> [REQUIREMENT]
Only these lines of the data below are wanted: the one with "### Good Documentation", the one with "to encourage contribution.", and any lines between them, each repeated exactly.

> [TASK INPUT]
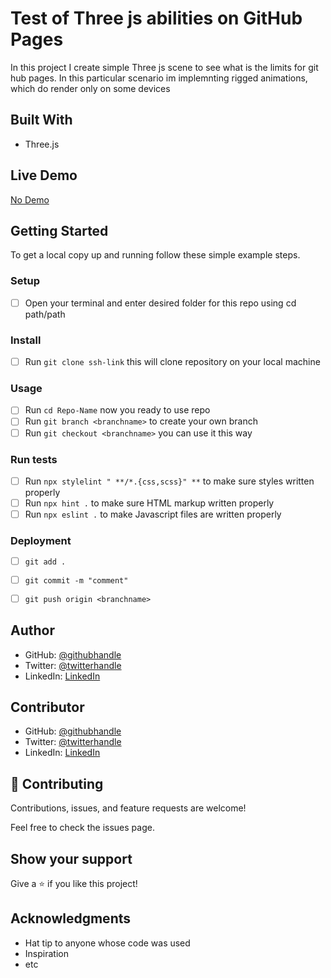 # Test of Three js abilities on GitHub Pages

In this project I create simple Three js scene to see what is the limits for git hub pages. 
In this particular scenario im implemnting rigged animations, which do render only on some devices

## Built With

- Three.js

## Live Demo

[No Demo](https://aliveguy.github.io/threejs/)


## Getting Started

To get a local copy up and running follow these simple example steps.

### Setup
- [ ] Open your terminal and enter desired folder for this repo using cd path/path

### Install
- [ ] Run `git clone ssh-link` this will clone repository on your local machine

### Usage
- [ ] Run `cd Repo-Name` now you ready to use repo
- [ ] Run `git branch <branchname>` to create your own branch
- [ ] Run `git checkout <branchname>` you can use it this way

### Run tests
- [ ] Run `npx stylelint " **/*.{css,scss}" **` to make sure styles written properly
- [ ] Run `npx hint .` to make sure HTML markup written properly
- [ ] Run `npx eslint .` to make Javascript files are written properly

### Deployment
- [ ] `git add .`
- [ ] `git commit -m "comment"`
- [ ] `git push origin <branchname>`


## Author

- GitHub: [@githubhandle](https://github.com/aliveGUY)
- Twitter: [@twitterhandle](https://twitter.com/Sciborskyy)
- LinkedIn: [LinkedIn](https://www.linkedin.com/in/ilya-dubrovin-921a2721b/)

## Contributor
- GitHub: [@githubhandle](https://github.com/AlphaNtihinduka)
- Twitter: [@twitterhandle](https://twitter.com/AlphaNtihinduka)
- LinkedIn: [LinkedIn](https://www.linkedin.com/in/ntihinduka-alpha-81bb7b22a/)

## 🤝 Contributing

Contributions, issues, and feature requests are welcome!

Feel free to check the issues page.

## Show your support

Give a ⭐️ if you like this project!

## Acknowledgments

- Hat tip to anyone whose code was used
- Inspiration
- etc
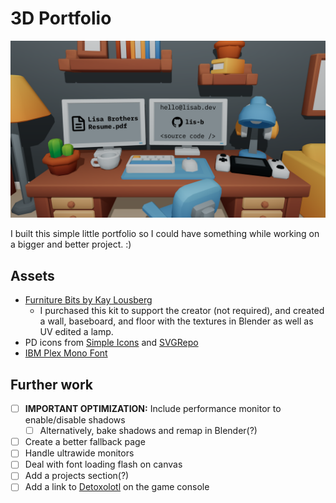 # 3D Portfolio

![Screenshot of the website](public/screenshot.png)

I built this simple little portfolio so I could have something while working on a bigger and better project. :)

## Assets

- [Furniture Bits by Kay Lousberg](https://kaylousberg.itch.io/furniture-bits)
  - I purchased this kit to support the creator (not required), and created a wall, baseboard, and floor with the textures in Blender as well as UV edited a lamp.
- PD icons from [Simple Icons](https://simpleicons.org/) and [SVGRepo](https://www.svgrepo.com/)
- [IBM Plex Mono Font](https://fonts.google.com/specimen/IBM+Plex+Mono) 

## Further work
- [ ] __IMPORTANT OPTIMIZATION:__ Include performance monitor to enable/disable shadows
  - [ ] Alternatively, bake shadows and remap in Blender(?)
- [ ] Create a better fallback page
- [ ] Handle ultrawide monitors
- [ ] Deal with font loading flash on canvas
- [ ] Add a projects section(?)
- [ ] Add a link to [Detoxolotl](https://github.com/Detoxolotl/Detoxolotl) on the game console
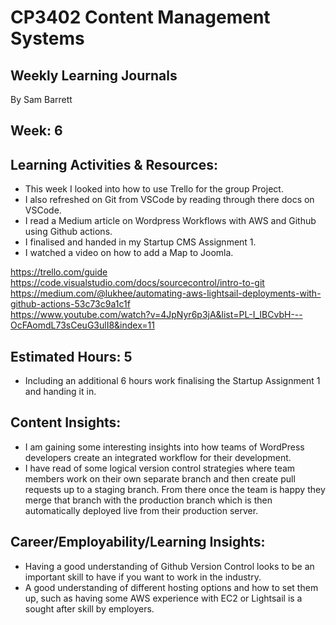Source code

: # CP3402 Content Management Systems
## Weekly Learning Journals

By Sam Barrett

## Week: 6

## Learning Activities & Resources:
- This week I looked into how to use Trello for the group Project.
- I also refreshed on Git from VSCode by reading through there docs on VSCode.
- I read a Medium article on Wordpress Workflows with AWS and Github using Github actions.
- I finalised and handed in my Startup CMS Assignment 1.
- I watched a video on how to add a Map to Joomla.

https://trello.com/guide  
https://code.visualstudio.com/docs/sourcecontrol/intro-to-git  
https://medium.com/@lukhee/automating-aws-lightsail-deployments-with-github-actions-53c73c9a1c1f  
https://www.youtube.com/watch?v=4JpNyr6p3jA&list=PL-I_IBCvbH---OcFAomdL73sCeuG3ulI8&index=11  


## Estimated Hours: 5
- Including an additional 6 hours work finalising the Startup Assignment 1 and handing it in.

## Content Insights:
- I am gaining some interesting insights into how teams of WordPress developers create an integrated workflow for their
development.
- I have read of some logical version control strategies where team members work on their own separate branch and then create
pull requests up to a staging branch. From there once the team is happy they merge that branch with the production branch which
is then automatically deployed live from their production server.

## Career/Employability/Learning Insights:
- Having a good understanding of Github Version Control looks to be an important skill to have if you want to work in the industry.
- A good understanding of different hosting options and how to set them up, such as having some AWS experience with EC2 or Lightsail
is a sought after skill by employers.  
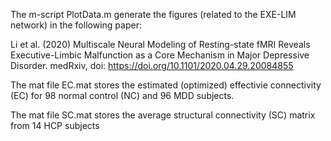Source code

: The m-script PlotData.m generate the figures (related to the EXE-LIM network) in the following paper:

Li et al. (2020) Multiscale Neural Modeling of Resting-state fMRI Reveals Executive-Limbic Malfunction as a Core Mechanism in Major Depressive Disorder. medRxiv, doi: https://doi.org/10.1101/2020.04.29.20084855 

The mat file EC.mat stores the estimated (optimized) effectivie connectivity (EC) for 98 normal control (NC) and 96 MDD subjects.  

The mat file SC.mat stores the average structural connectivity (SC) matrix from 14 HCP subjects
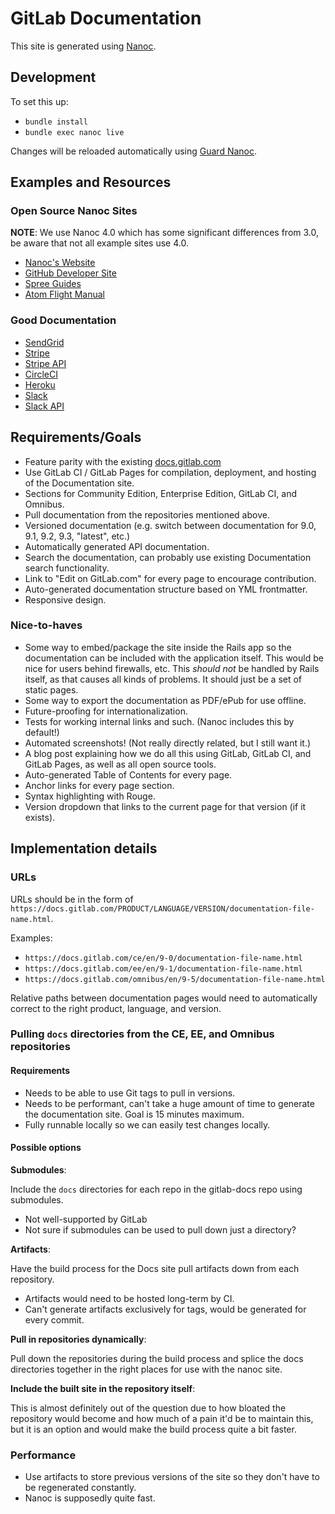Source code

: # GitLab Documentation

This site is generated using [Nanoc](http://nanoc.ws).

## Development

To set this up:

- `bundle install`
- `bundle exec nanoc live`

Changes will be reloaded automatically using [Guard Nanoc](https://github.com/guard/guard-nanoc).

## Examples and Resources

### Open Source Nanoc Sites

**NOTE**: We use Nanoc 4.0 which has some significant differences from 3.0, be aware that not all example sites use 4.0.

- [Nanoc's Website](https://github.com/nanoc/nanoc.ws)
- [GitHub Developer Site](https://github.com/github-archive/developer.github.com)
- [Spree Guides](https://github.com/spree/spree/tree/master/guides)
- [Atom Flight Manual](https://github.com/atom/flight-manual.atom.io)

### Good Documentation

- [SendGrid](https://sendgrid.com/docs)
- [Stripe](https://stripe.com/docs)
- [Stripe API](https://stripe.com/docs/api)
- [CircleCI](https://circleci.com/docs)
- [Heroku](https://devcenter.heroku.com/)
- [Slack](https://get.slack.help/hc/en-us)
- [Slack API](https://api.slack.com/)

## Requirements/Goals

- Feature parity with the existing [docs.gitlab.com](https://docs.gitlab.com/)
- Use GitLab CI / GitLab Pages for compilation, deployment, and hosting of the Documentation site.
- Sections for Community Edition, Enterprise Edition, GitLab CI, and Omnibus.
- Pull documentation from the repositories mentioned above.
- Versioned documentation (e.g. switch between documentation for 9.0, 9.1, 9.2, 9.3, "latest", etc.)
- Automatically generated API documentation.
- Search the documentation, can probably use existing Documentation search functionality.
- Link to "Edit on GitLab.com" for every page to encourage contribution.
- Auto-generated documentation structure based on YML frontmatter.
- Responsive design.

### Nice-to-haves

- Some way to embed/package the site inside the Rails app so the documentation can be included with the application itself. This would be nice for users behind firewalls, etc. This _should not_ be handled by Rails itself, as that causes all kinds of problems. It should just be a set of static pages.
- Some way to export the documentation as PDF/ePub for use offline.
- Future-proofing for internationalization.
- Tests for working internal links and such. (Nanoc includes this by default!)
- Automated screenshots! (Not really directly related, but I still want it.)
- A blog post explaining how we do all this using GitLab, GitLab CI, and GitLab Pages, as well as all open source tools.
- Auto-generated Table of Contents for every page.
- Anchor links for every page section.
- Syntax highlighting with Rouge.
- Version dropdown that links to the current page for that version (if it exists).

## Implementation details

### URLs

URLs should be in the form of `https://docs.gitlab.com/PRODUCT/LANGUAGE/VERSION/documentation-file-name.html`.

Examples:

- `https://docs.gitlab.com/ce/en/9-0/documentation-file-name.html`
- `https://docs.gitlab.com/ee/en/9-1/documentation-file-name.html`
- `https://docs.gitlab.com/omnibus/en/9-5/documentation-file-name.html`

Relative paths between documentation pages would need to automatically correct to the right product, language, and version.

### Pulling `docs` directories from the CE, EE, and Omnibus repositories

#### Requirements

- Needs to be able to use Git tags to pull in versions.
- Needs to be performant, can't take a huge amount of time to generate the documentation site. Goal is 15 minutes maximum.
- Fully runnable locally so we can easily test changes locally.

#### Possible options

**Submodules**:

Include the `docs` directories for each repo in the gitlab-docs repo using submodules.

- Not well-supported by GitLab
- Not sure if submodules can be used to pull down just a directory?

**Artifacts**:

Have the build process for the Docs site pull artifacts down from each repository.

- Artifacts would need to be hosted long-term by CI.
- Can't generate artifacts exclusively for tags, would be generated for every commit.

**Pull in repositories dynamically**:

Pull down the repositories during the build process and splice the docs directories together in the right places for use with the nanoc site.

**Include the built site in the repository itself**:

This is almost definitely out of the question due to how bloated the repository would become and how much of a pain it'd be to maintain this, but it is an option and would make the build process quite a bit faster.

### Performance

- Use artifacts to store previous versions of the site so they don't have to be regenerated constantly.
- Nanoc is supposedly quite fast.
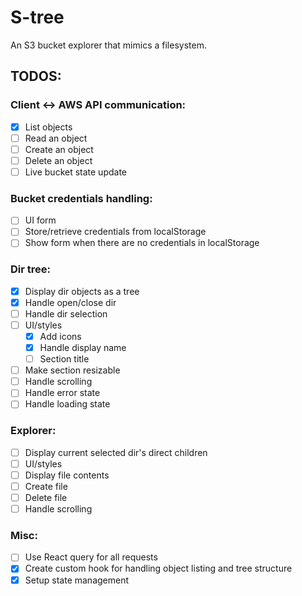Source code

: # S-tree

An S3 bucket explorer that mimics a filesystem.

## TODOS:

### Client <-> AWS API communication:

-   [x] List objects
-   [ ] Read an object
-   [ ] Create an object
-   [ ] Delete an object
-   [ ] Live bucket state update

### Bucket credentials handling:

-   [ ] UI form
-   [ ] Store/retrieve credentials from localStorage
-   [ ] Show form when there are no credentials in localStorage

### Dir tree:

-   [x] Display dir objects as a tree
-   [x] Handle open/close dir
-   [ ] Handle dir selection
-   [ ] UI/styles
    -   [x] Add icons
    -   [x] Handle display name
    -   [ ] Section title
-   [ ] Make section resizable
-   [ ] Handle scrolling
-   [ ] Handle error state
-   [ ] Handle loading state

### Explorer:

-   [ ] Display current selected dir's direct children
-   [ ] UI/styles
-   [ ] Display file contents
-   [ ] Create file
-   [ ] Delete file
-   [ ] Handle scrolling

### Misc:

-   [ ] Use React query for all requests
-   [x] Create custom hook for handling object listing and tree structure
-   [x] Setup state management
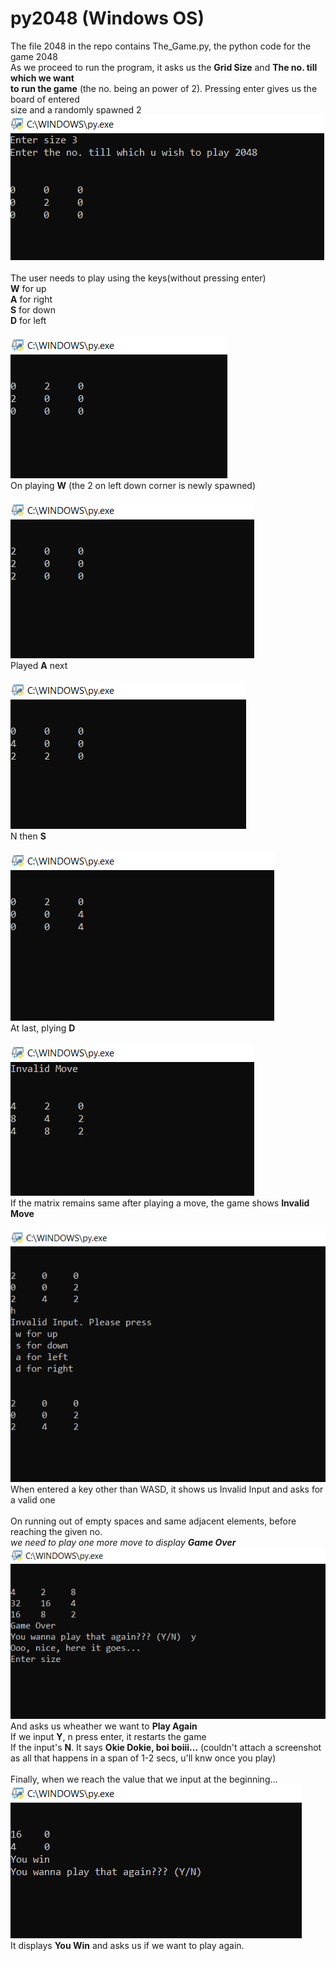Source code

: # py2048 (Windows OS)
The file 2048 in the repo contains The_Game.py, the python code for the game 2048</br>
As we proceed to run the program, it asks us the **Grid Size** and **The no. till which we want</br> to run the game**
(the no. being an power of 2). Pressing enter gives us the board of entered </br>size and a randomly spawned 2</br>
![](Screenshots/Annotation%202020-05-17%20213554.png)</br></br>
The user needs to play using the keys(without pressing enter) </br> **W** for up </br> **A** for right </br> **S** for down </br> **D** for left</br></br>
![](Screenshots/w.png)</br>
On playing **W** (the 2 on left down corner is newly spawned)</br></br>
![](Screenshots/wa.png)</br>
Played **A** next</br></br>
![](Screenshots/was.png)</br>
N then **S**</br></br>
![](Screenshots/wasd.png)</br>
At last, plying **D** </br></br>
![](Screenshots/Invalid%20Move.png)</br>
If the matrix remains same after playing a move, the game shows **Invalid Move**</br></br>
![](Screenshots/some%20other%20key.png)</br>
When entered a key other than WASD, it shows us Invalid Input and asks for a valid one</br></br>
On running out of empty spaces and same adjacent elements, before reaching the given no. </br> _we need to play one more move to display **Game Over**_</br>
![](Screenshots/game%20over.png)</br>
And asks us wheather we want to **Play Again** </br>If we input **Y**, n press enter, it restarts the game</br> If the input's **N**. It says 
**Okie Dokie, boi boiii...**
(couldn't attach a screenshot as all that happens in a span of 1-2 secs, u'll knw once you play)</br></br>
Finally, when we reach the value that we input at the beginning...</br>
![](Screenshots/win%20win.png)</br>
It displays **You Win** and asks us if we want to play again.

> [WRITTEN RESPONSE]
### Good Documentation

- [SendGrid](https://sendgrid.com/docs)
- [Stripe](https://stripe.com/docs)
- [Stripe API](https://stripe.com/docs/api)
- [CircleCI](https://circleci.com/docs)
- [Heroku](https://devcenter.heroku.com/)
- [Slack](https://get.slack.help/hc/en-us)
- [Slack API](https://api.slack.com/)

## Requirements/Goals

- Feature parity with the existing [docs.gitlab.com](https://docs.gitlab.com/)
- Use GitLab CI / GitLab Pages for compilation, deployment, and hosting of the Documentation site.
- Sections for Community Edition, Enterprise Edition, GitLab CI, and Omnibus.
- Pull documentation from the repositories mentioned above.
- Versioned documentation (e.g. switch between documentation for 9.0, 9.1, 9.2, 9.3, "latest", etc.)
- Automatically generated API documentation.
- Search the documentation, can probably use existing Documentation search functionality.
- Link to "Edit on GitLab.com" for every page to encourage contribution.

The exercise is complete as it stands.